Dahl L K, Knudsen K D, Ohanian E V, Muirhead M, Tuthill R
J Exp Med. 1975 Sep 1;142(3):748-59. doi: 10.1084/jem.142.3.748.
In a genetically hypertension-prone (S) strain of rats it was observed previously that males generally developed hypertension more rapidly on a high salt diet than did females although final pressure ultimately were similar in both sexes. A genetic study had shown that there was no sex-linkage involved in setting blood pressure levels, so it was thought that the gonads might be involved. In the present work, castration of males had no effect on blood pressure but in the females it caused a rise in pressure that could not be distinguished from that in males, both on a high and low salt diet. Castration resulted in greater growth in females than in controls, whereas it had the opposite effect in males. It was speculated that these changes were due to influences on pituitary growth hormone with castration increasing the net output of growth hormone (or enhancing receptor sensitivity to it) in the female and the opposite in the male. From the work of others, there are some data compatible with such an interpretation. Experimentally, growth hormone will induce hypertension in rats. Therefore, it is conceivable that growth hormone is involved in the increment in hypertension observed in these castrate females. Because the effect on blood pressure was observed in castrate females on both high and low NaCl diets, it was considered unlikely that the blood pressure effect was simply due to increased NaCl intake in the food associated with greater growth. It was suggested that this rise in blood pressure with cessation of ovarian function might bear on the unsettled question of "menopausal" hypertension in women: in the genetically susceptible individual an increase in growth hormone associated with declining ovarian funtion in the menopause could provide the stimulus for the appearance of hypertension some years earlier than would otherwise have been the case.
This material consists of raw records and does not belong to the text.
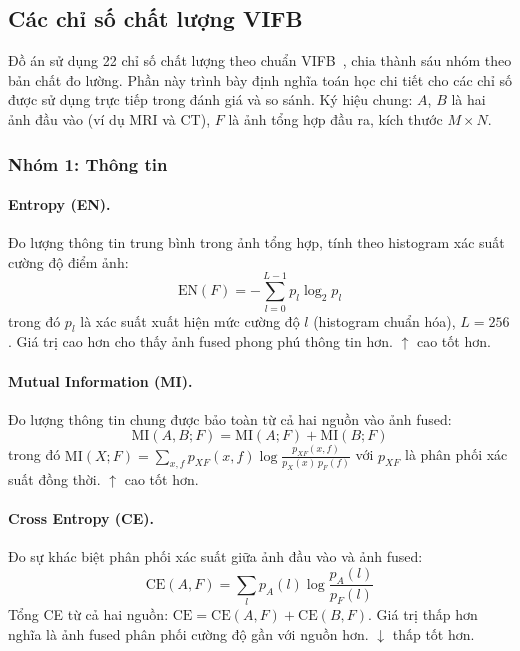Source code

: \subsection{Các chỉ số chất lượng VIFB}
\label{ssec:metrics}

Đồ án sử dụng 22 chỉ số chất lượng theo chuẩn VIFB~\cite{liu2020vifb}, chia thành sáu nhóm theo bản chất đo lường. Phần này trình bày định nghĩa toán học chi tiết cho các chỉ số được sử dụng trực tiếp trong đánh giá và so sánh. Ký hiệu chung: $A$, $B$ là hai ảnh đầu vào (ví dụ MRI và CT), $F$ là ảnh tổng hợp đầu ra, kích thước $M \times N$.

\subsubsection*{Nhóm 1: Thông tin}

\paragraph{Entropy (EN).}
Đo lượng thông tin trung bình trong ảnh tổng hợp, tính theo histogram xác suất cường độ điểm ảnh:
\begin{equation}
\mathrm{EN}(F) = -\sum_{l=0}^{L-1} p_l \log_2 p_l
\end{equation}
trong đó $p_l$ là xác suất xuất hiện mức cường độ $l$ (histogram chuẩn hóa), $L=256$. Giá trị cao hơn cho thấy ảnh fused phong phú thông tin hơn. $\uparrow$ cao tốt hơn.

\paragraph{Mutual Information (MI).}
Đo lượng thông tin chung được bảo toàn từ cả hai nguồn vào ảnh fused:
\begin{equation}
\mathrm{MI}(A,B;F) = \mathrm{MI}(A;F) + \mathrm{MI}(B;F)
\end{equation}
trong đó $\mathrm{MI}(X;F) = \sum_{x,f} p_{XF}(x,f)\log\frac{p_{XF}(x,f)}{p_X(x)\,p_F(f)}$ với $p_{XF}$ là phân phối xác suất đồng thời. $\uparrow$ cao tốt hơn.

\paragraph{Cross Entropy (CE).}
Đo sự khác biệt phân phối xác suất giữa ảnh đầu vào và ảnh fused:
\begin{equation}
\mathrm{CE}(A,F) = \sum_l p_A(l)\log\frac{p_A(l)}{p_F(l)}
\end{equation}
Tổng CE từ cả hai nguồn: $\mathrm{CE} = \mathrm{CE}(A,F)+\mathrm{CE}(B,F)$. Giá trị thấp hơn nghĩa là ảnh fused phân phối cường độ gần với nguồn hơn. $\downarrow$ thấp tốt hơn.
在一种遗传性高血压易患(S)品系的大鼠中,先前观察到,雄性大鼠在高盐饮食下通常比雌性大鼠更快地发展为高血压,尽管最终两性的血压最终相似。一项遗传学研究表明,设定血压水平不存在性连锁关系,因此认为性腺可能参与其中。在目前的研究中,雄性大鼠去势对血压没有影响,但雌性大鼠去势会导致血压升高,无论是在高盐还是低盐饮食下,这种升高与雄性大鼠的情况无法区分。去势导致雌性大鼠比对照组生长得更多,而在雄性大鼠中则产生相反的效果。据推测,这些变化是由于对垂体生长激素的影响,去势增加了雌性大鼠生长激素的净输出(或增强了受体对其的敏感性),而在雄性大鼠中则相反。从其他人的研究工作来看,有一些数据与这种解释相符。实验表明,生长激素会诱发大鼠高血压。因此,可以想象生长激素参与了这些去势雌性大鼠中观察到的高血压增加。由于在高盐和低盐饮食的去势雌性大鼠中都观察到了对血压的影响,所以认为血压效应不太可能仅仅是由于与更大生长相关的食物中氯化钠摄入量增加所致。有人提出,随着卵巢功能停止而出现的血压升高可能与女性“绝经”期高血压这一未解决的问题有关:在遗传易感性个体中,与绝经后卵巢功能下降相关的生长激素增加可能会促使高血压在比其他情况更早的几年出现。